AHS Classics: Rural History & Environmental History Australian Historical Studies

Australian Historical Studies

Welcome to the AHS Classics Special Virtual Issue from Australian Historical Studies on Rural History and Environmental History.

This AHS Classics Special Virtual Issue draws upon decades of discussion and debate in Australian Historical Studies about the relationships between peoples and their environments since 1788.  An introductory essay by Ruth Morgan outlines the economic, social, cultural, political and technological issues that have concerned historians of non-metropolitan Australia, including challenges to the dominant narrative of rural decline.  Morgan also charts the emergence of a distinctively Australian approach to environmental history that incorporates recognition of Indigenous knowledge and has, more recently, addressed global change and the Anthropocene.  
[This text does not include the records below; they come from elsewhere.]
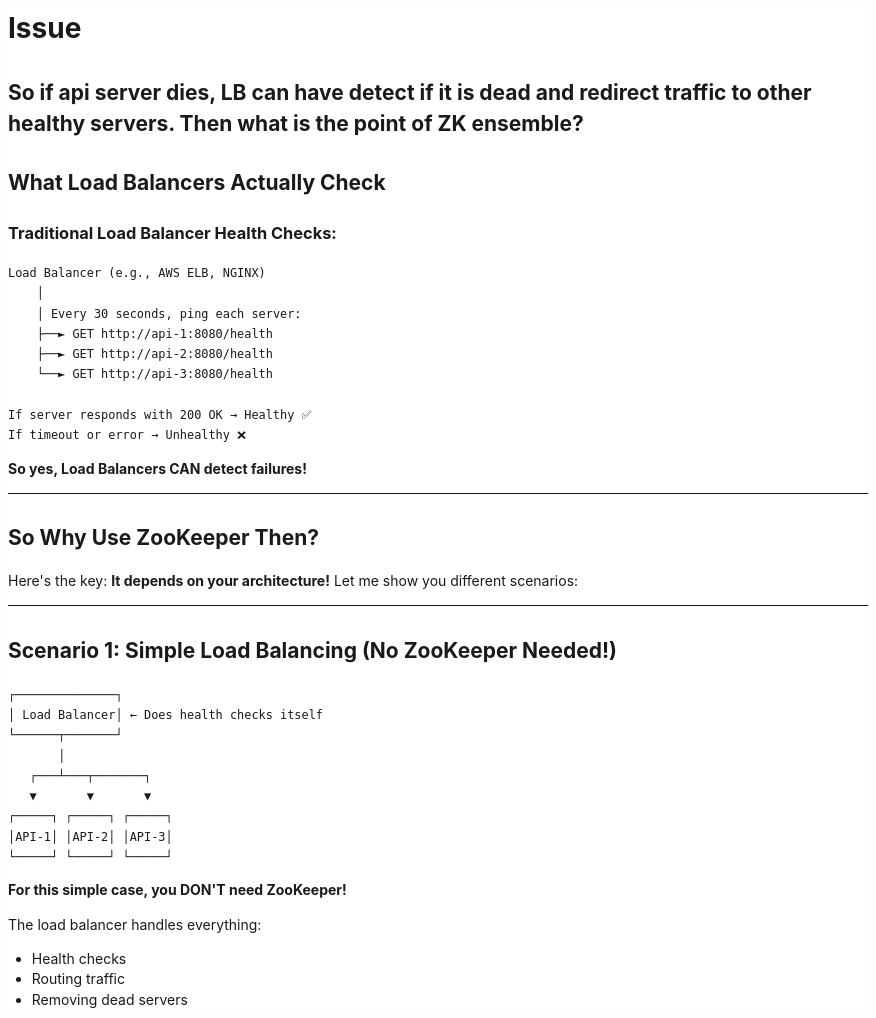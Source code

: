 # Issue
So if api server dies, LB can have detect if it is dead and redirect traffic to other healthy servers. Then what is the point of ZK ensemble?
---

## What Load Balancers Actually Check

### **Traditional Load Balancer Health Checks:**

```
Load Balancer (e.g., AWS ELB, NGINX)
    │
    │ Every 30 seconds, ping each server:
    ├──► GET http://api-1:8080/health
    ├──► GET http://api-2:8080/health  
    └──► GET http://api-3:8080/health
    
If server responds with 200 OK → Healthy ✅
If timeout or error → Unhealthy ❌
```

**So yes, Load Balancers CAN detect failures!**

---

## So Why Use ZooKeeper Then?

Here's the key: **It depends on your architecture!** Let me show you different scenarios:

---

## Scenario 1: Simple Load Balancing (No ZooKeeper Needed!)

```
┌──────────────┐
│ Load Balancer│ ← Does health checks itself
└──────┬───────┘
       │
   ┌───┴───┬───────┐
   ▼       ▼       ▼
┌─────┐ ┌─────┐ ┌─────┐
│API-1│ │API-2│ │API-3│
└─────┘ └─────┘ └─────┘
```

**For this simple case, you DON'T need ZooKeeper!**

The load balancer handles everything:
- Health checks
- Routing traffic
- Removing dead servers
By transcending disciplinary and spatial boundaries, the work of historians have revealed the complexities of colonisation and the networks of exchange that influence how Australians managed and were influenced by environments, whether in rural or urban locations.  From today’s perspective, history is an important form of knowledge for making sense of environmental changes in the past, but also for looking forward into the unfolding twenty-first century.

In showcasing sixteen key articles by some of Australia’s most noteworthy historians, this volume is an indispensible guide for those seeking a deeper understanding of the significance and vibrancy of rural and environmental histories.